El dueño se fue a un rincón y llamó a la gente de Abbostford. Lo veía gesticular mientras hablaba y hablaba. Sábado de mañana perdido. Y la llovizna. Qué bajón. Me puse a mirar los carteles pegados en la pared del otro lado del mostrador. Una foto de Belén, mujeres serbias con sus ropas típicas, un ícono de la iglesia ortodoxa oriental, una estampa de la virgen María con el niño Jesús y debajo una leyenda en árabe. Ya había visto esas imágenes y no me habían llamado la atención. Aburrimiento. Miré hacia la izquierda, donde el mostrador de los quesos y las aceitunas se cruza con el de los embutidos. En la mitad de la pared había un cartel nuevo, una hoja de papel de impresora con palabras en varios colores que no pude distinguir. Me arrimé para enfocarlo mejor. Me tenté cuando lo leí.

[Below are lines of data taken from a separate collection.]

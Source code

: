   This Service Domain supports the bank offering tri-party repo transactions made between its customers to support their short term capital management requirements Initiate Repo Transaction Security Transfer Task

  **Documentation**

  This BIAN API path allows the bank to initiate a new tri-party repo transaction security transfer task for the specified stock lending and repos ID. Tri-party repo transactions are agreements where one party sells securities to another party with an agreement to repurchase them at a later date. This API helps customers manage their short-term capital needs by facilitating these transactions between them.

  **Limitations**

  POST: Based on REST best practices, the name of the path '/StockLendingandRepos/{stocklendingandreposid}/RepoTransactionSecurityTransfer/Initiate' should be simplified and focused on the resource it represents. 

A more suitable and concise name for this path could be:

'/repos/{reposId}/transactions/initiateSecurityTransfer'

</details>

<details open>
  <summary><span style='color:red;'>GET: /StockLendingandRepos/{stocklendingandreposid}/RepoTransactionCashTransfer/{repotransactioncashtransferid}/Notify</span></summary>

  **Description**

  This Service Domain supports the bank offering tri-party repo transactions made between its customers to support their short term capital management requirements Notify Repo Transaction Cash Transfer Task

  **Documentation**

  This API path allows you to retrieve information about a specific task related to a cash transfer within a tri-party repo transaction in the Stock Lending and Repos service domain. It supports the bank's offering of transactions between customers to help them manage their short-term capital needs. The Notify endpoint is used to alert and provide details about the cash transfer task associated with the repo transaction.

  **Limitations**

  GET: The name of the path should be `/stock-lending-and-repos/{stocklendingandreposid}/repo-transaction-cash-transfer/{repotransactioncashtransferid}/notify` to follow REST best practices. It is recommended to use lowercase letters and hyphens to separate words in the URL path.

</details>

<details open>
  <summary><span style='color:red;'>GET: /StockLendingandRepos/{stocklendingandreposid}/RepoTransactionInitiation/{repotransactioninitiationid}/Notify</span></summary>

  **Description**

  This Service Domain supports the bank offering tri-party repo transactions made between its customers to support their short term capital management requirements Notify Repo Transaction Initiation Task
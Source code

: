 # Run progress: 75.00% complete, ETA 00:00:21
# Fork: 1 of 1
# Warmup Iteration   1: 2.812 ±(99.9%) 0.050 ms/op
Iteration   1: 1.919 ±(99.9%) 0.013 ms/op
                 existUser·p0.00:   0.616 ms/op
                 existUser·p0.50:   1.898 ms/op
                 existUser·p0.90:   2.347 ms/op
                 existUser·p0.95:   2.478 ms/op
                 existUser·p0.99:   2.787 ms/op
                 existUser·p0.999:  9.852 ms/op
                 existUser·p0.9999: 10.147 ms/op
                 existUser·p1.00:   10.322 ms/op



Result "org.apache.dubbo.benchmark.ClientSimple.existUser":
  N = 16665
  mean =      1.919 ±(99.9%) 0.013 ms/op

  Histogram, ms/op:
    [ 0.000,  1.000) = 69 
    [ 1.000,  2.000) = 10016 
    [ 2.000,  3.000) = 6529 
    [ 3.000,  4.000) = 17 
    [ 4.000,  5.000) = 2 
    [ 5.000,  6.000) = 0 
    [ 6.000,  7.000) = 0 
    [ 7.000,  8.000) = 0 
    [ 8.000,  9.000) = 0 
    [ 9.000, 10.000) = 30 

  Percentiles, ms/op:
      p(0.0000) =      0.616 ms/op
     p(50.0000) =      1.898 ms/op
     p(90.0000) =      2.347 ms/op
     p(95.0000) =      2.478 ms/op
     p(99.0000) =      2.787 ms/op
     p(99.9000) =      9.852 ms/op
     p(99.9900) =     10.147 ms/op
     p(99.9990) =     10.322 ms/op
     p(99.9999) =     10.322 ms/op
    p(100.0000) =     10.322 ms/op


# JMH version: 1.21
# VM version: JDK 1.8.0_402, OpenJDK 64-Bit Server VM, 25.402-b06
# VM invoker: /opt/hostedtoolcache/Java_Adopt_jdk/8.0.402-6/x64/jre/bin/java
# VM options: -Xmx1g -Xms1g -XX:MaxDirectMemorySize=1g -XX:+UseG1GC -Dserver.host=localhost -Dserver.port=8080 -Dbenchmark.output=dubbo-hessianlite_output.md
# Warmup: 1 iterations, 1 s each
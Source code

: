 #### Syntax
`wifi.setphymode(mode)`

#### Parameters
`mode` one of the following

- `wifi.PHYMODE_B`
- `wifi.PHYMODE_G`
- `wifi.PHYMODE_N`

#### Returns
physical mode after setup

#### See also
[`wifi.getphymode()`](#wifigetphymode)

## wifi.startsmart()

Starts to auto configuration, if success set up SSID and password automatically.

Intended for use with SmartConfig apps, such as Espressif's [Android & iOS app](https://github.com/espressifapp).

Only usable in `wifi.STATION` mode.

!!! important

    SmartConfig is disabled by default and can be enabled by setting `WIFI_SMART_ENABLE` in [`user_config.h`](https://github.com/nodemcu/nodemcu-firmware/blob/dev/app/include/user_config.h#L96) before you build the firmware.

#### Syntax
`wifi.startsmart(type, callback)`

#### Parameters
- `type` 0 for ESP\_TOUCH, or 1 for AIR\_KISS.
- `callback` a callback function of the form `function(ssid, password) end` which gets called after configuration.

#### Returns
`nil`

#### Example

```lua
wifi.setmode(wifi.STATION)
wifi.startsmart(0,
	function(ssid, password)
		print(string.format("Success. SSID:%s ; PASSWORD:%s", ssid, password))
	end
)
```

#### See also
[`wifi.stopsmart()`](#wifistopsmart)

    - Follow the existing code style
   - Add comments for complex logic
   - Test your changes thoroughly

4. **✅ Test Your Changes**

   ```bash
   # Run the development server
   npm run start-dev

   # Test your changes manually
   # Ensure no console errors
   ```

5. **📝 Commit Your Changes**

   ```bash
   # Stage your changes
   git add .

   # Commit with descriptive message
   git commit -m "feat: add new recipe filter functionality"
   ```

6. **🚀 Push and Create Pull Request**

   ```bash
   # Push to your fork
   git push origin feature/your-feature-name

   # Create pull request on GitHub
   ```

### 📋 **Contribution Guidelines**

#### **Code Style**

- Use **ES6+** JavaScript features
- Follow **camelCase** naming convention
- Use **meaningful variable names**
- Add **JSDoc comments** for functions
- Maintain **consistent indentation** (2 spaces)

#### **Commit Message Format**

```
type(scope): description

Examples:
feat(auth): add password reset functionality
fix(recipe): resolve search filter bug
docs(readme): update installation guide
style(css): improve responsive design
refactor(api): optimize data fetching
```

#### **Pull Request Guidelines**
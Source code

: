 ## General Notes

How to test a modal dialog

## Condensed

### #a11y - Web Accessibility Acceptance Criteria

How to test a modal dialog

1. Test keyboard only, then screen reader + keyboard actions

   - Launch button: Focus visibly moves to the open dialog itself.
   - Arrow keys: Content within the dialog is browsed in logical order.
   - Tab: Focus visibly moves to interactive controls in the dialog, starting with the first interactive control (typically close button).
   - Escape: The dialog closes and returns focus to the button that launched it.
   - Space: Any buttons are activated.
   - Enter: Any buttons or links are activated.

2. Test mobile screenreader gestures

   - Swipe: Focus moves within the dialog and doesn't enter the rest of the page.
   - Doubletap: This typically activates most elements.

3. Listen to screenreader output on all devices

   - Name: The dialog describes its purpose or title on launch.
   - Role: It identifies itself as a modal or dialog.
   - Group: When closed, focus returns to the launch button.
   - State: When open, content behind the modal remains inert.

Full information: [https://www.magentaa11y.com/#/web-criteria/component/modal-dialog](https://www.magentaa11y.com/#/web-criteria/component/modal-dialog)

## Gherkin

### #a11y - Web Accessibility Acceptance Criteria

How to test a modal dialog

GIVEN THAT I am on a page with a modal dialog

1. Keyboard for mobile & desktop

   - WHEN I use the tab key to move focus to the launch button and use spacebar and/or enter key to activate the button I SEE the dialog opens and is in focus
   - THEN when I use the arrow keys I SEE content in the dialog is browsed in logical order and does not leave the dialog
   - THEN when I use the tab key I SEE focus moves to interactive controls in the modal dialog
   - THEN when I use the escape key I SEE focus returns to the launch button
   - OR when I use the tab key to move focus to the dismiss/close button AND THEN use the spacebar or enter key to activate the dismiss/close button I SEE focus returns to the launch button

«El milagro del aceite de oliva griego. Nació hace cuatro mil años y sigue siendo virgen.»

El dueño colgó el teléfono, me pasó su tarjeta y me dijo que lo llamara en una semana, que la Canarias iba a estar. Yo hacía fuerza para no sonreír. Pensé felicitarlo por la ocurrencia pero me quedé en el molde, serio, como el cliente ofendido que era. Di las gracias, me despedí y volví a la llovizna. Ahí sí me reí.

Esta entrada tiene 2 comentarios

  1. Sanjavierina

    Doblemente explicado el título del cuento, ¡ja! ¿Pero la yerba al final llegó?